There is way too much of a trend here. Bicyclist dies in a crash, people immediately say bikes don’t belong on the road. Signs go up reminding motorists to “share” the road. Bicyclists gather in rallies and ask people to “be kind”.
Bicycles are vehicles. You don’t ask to “share” the road with Mini Coopers or motorcycles. The road belongs to all of these people in every vehicle. You don’t rally to “be kind” to people in crosswalks. Outside or off of our vehicles, we’re just plain “people”. Not “pedestrians”, not “shoppers”, (and while we’re on the subject of labels, we’re not “consumers” either). Just people.
Ok,so what’s that got to do with bikes or “pedestrians”? When we label someone as anything other than a human, the person stops being human in our minds. “Pedestrians” become creatures that belong on a sidewalk. Not in a crosswalk, and definitely not on the roadway. They become beings that we should look out for, like possums and deer skittering onto our precious blacktop. This isn’t my original idea. Read about it yourself and I’ll get on with my rant. Oh, and the “shoppers” thing? Yeah. That happens. I took that picture, and it’s not the only place I’ve seen that sign.
So the point. We’re not shoppers, pedestrians, or bikers. We’re people. All of us, in cars, on bikes, on foot. And guess what? We all get from here to there however we can. Those paths intersect and overlap.
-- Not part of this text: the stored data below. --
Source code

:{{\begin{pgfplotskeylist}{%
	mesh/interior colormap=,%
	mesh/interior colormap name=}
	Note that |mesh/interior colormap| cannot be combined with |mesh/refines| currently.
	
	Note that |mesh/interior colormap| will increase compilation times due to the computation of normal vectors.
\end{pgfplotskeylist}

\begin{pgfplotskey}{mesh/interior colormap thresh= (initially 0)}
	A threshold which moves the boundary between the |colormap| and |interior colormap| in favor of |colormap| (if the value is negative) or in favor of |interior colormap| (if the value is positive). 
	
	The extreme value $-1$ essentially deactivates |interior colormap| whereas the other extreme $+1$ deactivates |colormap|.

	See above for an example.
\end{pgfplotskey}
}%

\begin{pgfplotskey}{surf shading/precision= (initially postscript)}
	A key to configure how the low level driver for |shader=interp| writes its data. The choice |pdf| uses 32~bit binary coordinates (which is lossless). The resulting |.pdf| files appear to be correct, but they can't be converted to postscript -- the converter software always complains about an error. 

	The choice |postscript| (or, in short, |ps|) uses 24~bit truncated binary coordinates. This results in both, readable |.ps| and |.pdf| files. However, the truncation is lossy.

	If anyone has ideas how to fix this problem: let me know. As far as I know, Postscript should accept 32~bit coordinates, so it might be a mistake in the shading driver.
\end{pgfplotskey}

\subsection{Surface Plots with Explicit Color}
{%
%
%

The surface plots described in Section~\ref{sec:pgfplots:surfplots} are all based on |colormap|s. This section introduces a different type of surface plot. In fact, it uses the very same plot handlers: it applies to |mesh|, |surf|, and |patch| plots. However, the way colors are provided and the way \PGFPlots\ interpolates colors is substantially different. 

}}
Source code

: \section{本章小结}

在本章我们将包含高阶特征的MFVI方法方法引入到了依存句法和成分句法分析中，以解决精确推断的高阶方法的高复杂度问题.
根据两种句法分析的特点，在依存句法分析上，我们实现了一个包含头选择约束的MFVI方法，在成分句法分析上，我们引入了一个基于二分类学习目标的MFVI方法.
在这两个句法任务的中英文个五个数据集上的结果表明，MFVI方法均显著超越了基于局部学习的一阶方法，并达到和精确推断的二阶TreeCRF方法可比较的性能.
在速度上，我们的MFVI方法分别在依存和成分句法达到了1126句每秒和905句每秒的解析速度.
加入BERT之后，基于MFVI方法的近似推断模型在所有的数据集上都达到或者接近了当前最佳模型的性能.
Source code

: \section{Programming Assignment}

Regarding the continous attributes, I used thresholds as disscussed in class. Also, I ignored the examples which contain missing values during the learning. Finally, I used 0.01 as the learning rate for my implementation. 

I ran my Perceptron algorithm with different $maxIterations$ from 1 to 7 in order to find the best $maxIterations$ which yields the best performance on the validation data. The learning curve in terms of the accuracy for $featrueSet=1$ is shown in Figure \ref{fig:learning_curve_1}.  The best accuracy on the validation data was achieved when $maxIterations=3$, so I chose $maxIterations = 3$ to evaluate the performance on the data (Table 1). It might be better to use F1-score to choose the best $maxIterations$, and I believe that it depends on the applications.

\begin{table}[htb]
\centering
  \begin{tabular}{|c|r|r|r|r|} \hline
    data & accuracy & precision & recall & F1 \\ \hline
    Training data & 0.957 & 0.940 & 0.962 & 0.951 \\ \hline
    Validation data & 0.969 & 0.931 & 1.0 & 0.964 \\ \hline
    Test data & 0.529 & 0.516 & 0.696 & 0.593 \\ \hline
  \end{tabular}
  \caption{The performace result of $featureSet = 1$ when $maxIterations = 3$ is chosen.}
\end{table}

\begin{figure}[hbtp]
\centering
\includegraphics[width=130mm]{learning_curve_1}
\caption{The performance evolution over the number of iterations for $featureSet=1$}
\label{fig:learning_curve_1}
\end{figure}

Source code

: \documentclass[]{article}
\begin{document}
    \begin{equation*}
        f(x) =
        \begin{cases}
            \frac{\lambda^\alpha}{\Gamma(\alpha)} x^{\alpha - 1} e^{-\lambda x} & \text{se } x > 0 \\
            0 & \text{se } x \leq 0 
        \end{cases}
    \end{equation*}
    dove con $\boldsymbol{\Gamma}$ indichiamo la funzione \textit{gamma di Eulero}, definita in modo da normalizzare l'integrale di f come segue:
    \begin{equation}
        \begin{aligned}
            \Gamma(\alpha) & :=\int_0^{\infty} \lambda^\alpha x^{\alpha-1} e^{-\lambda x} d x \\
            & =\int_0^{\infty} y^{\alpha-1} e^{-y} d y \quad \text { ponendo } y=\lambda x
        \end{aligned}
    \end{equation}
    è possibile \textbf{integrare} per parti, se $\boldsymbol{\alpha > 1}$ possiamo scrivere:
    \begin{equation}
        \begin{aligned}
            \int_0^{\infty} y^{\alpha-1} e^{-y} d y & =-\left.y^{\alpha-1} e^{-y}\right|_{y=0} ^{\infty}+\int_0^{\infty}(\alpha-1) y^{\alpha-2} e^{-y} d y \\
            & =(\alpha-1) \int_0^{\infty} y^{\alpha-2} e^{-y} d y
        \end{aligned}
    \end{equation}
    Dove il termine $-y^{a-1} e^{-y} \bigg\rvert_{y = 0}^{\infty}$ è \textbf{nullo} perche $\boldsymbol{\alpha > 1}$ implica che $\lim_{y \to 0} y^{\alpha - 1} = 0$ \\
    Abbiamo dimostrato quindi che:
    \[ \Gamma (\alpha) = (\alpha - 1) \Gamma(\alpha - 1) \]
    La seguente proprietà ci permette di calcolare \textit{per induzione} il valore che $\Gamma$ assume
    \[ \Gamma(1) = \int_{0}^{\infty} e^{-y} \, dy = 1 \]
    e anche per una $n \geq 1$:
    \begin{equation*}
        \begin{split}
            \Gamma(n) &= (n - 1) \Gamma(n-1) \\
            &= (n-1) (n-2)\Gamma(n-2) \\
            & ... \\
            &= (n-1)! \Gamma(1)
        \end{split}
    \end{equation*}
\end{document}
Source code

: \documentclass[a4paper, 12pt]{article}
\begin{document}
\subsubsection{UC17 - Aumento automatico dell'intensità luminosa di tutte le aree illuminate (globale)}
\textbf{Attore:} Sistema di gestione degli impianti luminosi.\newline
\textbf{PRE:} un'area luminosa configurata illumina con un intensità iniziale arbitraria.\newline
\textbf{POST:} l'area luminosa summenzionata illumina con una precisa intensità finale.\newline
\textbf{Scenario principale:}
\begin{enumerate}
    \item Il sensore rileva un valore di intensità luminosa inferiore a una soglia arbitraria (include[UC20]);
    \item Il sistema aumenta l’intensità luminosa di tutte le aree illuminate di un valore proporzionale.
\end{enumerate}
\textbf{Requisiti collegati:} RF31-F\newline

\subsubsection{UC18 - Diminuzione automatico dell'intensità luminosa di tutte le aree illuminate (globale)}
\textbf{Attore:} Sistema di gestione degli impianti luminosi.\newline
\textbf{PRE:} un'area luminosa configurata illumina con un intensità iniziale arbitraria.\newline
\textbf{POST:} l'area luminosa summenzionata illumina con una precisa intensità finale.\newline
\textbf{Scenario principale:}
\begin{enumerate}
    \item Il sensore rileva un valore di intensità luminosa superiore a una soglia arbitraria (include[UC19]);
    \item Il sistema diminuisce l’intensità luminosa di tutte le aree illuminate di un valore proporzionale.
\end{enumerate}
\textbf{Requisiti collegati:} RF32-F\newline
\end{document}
A lot. You might be on a road, but you have to keep your eyes open for everything. You might be on a bike path, and same rules apply. And when you’re in a crosswalk, or even on a sidewalk (where, sadly, my friend’s father was killed by a rogue vehicle)? Well, I think your squishy soft flesh and self-preserving brain agree: watch out.
Everyone,watch out. We all belong where humans belong. Vehicles—fast or slow, human-powered or motor-fed—go on roads. The faster objects then have a responsibility to watch for slower moving objects—people, other vehicles (including bikes), and animals. In big cities and congested areas in other parts of the world, people, cars, and bikes all weave in and out of the same roadways. It works. Cars don’t expect to see only cars on the roads, so they keep an eye out. People don’t expect a nice, safe, car-free sidewalk, so they are wary, too.
But over here in ‘Merica, we love our cars. We love em to be as big and badassed as possible. We scoff at people waiting for the bus. We consider any form of locomotion, especially walking and biking, as either done for exercise or by necessity. That is, you are rich enough to have leisure time, so you suit up in your appropriate exercise outfit and hit the streets to burn off some fat, or you’re too poor to afford a car and your feet or bike are your only choice. It’s a rare soul who drives by a bicyclist and thinks “man, there’s freedom. I sure wish I could leave my big gas-guzzler behind forever.”
Hence, signs for “shoppers crossing” and “Ped xing”. From high atop our SUVs and down in the depths of our Coopers we think “Shoppers and Pedestrians are not Us. They are not Drivers. We all-powerful Drivers must benevolently give way to the lower life forms. We must share.”
No. “Sharing” the road indicates you have something that you allow me to use. And those roads? They’re not yours. They’re ours. They’re not shareable because they don’t belong to anyone. I don’t “share” parks with you. We just use them together. Maybe I’m splitting hairs and co-use is already “sharing” by your definition. But I want to be clear about this. Roads aren’t yours for “sharing”. They are for us all to use together. At the same time; we do not take turns using the roads.
Keep watching. I’m out there, and I’m squishy, and you may not like me or that idea, but I’m a human just like you.